Okay. Start with the question on low-cost carriers. No. If you mean with low-cost carriers Ryanair, I would not expect it. Whoever else, because there's not any longer this clear distinction between low cost and not low cost, there are more hybrid models out and so on. Also, on the intercontinental side, I would not exclude anything. That depends on market, that depends on airline strategy. If you are so clear on Ryanair, if this is the question, I would not expect it. If they are willing to come back, if they see a market, they are highly welcome. As a normal airline, as all other airlines with normal tourists and so on.
First or second question, regarding how to achieve the EUR 2 billion target in 2030. First of all, it's based on our internal planning, all four segments must go up. This is part of our planning. If you look on the several units, you're first of all starting with ground handling, where we have negative numbers or had negative numbers. We are far away from any cost coverage also regarding cost of capital. The first big step you will see in 2027 in combination with a new contract with Lufthansa. All along also, cost of capital must be covered. This means there's a significant relative as well as absolute increase in this segment.
The international segment is unconstrained, so there's also a huge headroom based on natural growth at all assets in our portfolio combination of volume times prices. Retail, we are looking forward. We are relatively optimistic on a conservative basis that all numbers will improve. Last but not least, in aviation itself, with for example in ROFRA, 4.6% in 2025, we are far away from the regulated one. This is a headroom. It's a growth at all four segments, of course, over proportionately in ground handling, relatively seen and absolutely unconstrained in retail as well as in the international segment.
Okay.

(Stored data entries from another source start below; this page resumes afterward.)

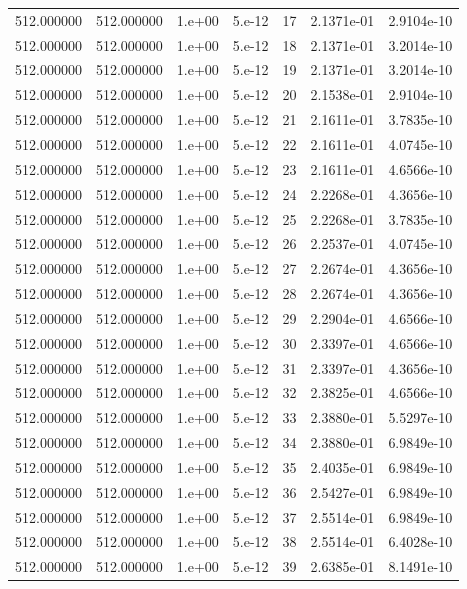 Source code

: \begin{table}[htbp]
\begin{tabular}{rrrrrrr}
512.000000 & 512.000000 & 1.e+00 & 5.e-12 & 17 & 2.1371e-01 & 2.9104e-10 \\
512.000000 & 512.000000 & 1.e+00 & 5.e-12 & 18 & 2.1371e-01 & 3.2014e-10 \\
512.000000 & 512.000000 & 1.e+00 & 5.e-12 & 19 & 2.1371e-01 & 3.2014e-10 \\
512.000000 & 512.000000 & 1.e+00 & 5.e-12 & 20 & 2.1538e-01 & 2.9104e-10 \\
512.000000 & 512.000000 & 1.e+00 & 5.e-12 & 21 & 2.1611e-01 & 3.7835e-10 \\
512.000000 & 512.000000 & 1.e+00 & 5.e-12 & 22 & 2.1611e-01 & 4.0745e-10 \\
512.000000 & 512.000000 & 1.e+00 & 5.e-12 & 23 & 2.1611e-01 & 4.6566e-10 \\
512.000000 & 512.000000 & 1.e+00 & 5.e-12 & 24 & 2.2268e-01 & 4.3656e-10 \\
512.000000 & 512.000000 & 1.e+00 & 5.e-12 & 25 & 2.2268e-01 & 3.7835e-10 \\
512.000000 & 512.000000 & 1.e+00 & 5.e-12 & 26 & 2.2537e-01 & 4.0745e-10 \\
512.000000 & 512.000000 & 1.e+00 & 5.e-12 & 27 & 2.2674e-01 & 4.3656e-10 \\
512.000000 & 512.000000 & 1.e+00 & 5.e-12 & 28 & 2.2674e-01 & 4.3656e-10 \\
512.000000 & 512.000000 & 1.e+00 & 5.e-12 & 29 & 2.2904e-01 & 4.6566e-10 \\
512.000000 & 512.000000 & 1.e+00 & 5.e-12 & 30 & 2.3397e-01 & 4.6566e-10 \\
512.000000 & 512.000000 & 1.e+00 & 5.e-12 & 31 & 2.3397e-01 & 4.3656e-10 \\
512.000000 & 512.000000 & 1.e+00 & 5.e-12 & 32 & 2.3825e-01 & 4.6566e-10 \\
512.000000 & 512.000000 & 1.e+00 & 5.e-12 & 33 & 2.3880e-01 & 5.5297e-10 \\
512.000000 & 512.000000 & 1.e+00 & 5.e-12 & 34 & 2.3880e-01 & 6.9849e-10 \\
512.000000 & 512.000000 & 1.e+00 & 5.e-12 & 35 & 2.4035e-01 & 6.9849e-10 \\
512.000000 & 512.000000 & 1.e+00 & 5.e-12 & 36 & 2.5427e-01 & 6.9849e-10 \\
512.000000 & 512.000000 & 1.e+00 & 5.e-12 & 37 & 2.5514e-01 & 6.9849e-10 \\
512.000000 & 512.000000 & 1.e+00 & 5.e-12 & 38 & 2.5514e-01 & 6.4028e-10 \\
512.000000 & 512.000000 & 1.e+00 & 5.e-12 & 39 & 2.6385e-01 & 8.1491e-10 \\

\end{tabular}
\end{table}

Thank you. Marcin, please.
Yes. Hello. Hi. It's Marcin Wojtal from Bank of America. Two questions. Firstly, on terminal two, could we just confirm that the total CapEx envelope for this upgrade and refurbishment is around EUR 1.5 billion? Could you clarify how you are planning to obtain an attractive financial return on that investment? Could it allow you to obtain further tariff increases, for example, over the medium term? Perhaps question number two, very quickly, could we just come back on retail performance in Q4? Should we consider Q4 to have been impacted by some one-offs or that was more of a clean quarter?
Maybe I'll take the first question on Terminal 2. I think we explained already the next three, four years are planning phase, decision phase, then preparation phase for construction. Real construction will not start before end of 2029, something like this, 2030. The question how we earn long term our money on that, if you know that Terminal 2 will not be back on operation 2034 or something, 2035, something like this, we are flexible on that. If you know that the market is at least going by rough number, 2% per year, something like this, 10 years from now, 2% per year plus interest on that, it's 25%, something like this.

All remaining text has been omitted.